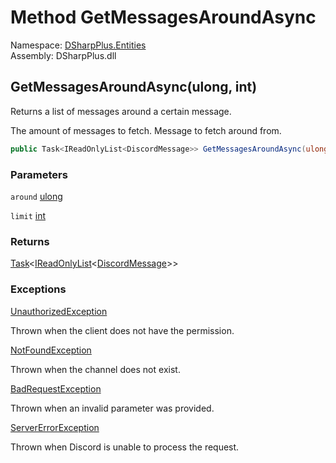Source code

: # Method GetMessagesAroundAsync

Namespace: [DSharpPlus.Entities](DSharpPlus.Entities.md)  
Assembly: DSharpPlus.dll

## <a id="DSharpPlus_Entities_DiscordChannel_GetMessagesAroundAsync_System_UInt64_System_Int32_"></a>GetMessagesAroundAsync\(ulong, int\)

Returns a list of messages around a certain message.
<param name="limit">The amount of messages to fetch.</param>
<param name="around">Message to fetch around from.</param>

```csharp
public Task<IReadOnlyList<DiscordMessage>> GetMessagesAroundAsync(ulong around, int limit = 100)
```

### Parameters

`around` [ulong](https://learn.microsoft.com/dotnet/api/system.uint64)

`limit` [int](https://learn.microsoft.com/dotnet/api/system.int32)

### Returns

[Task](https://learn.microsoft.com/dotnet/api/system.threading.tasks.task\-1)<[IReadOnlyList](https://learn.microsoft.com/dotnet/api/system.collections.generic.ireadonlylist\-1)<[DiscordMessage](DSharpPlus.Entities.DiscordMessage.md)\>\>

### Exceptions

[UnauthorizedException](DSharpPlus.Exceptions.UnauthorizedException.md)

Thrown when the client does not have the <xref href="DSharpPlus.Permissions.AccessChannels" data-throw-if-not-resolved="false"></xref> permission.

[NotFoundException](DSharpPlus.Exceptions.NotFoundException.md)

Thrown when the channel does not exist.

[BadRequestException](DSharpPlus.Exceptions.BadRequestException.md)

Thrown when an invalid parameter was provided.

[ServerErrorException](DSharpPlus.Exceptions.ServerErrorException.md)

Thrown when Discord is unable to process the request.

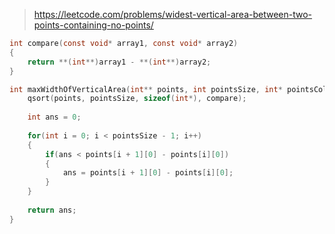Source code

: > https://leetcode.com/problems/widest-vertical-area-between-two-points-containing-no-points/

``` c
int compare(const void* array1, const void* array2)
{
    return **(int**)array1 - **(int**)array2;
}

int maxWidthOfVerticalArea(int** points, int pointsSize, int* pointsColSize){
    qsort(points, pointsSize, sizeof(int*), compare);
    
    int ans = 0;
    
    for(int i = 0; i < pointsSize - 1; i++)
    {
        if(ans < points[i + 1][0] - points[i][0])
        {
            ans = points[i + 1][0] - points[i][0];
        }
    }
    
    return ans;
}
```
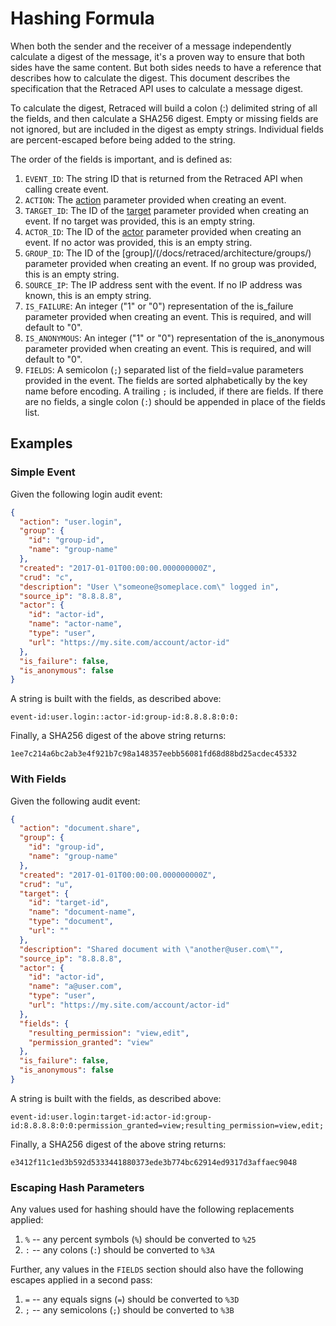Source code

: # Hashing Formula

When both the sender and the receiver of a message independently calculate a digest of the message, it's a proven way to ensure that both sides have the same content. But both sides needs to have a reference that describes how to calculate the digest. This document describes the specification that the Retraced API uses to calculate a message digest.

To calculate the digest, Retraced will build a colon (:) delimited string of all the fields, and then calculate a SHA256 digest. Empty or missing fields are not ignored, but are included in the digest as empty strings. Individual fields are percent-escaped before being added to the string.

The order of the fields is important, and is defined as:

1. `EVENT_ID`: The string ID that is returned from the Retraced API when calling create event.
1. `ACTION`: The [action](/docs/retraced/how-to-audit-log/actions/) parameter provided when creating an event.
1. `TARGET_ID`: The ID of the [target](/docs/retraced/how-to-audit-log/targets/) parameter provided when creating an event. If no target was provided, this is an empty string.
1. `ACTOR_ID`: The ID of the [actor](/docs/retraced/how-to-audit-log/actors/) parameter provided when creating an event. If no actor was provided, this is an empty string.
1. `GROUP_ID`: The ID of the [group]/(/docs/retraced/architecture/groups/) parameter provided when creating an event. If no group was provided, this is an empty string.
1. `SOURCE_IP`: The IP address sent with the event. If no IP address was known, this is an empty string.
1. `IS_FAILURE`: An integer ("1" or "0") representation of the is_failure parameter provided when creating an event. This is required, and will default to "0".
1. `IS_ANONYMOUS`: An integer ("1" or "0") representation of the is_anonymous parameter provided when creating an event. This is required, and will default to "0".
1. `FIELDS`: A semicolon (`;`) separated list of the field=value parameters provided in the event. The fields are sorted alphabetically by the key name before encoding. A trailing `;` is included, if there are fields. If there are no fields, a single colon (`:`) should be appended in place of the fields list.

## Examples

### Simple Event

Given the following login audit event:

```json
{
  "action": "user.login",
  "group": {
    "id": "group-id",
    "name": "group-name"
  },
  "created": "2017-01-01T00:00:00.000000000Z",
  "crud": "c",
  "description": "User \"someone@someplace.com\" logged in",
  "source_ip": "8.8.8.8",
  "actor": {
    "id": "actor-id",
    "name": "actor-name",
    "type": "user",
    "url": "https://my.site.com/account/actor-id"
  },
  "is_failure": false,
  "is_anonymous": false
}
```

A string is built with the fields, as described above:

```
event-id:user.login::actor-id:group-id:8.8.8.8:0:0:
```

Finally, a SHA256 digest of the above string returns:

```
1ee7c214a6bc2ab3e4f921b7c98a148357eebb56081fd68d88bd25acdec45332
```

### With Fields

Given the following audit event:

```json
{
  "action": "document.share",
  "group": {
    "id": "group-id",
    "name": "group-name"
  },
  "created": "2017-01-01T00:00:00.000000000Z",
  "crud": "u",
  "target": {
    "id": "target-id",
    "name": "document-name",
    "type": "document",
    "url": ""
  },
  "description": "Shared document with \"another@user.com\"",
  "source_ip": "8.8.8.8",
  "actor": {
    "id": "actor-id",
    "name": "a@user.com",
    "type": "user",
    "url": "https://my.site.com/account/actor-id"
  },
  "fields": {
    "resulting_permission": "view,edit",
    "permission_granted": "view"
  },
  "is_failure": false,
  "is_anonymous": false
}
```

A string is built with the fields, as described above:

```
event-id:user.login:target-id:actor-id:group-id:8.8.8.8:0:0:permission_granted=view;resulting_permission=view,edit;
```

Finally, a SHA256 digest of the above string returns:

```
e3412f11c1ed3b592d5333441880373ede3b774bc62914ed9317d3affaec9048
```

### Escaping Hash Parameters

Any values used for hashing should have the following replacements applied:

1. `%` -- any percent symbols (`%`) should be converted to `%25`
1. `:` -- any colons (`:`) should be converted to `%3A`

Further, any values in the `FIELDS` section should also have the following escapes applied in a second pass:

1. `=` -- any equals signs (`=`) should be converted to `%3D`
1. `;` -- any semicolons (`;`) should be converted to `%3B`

**Required action**.
Return, please, every line from the one that contains "-- any equals" through the final line of the listing, exactly, and no others.

**Task response**.
1. `=` -- any equals signs (`=`) should be converted to `%3D`
1. `;` -- any semicolons (`;`) should be converted to `%3B`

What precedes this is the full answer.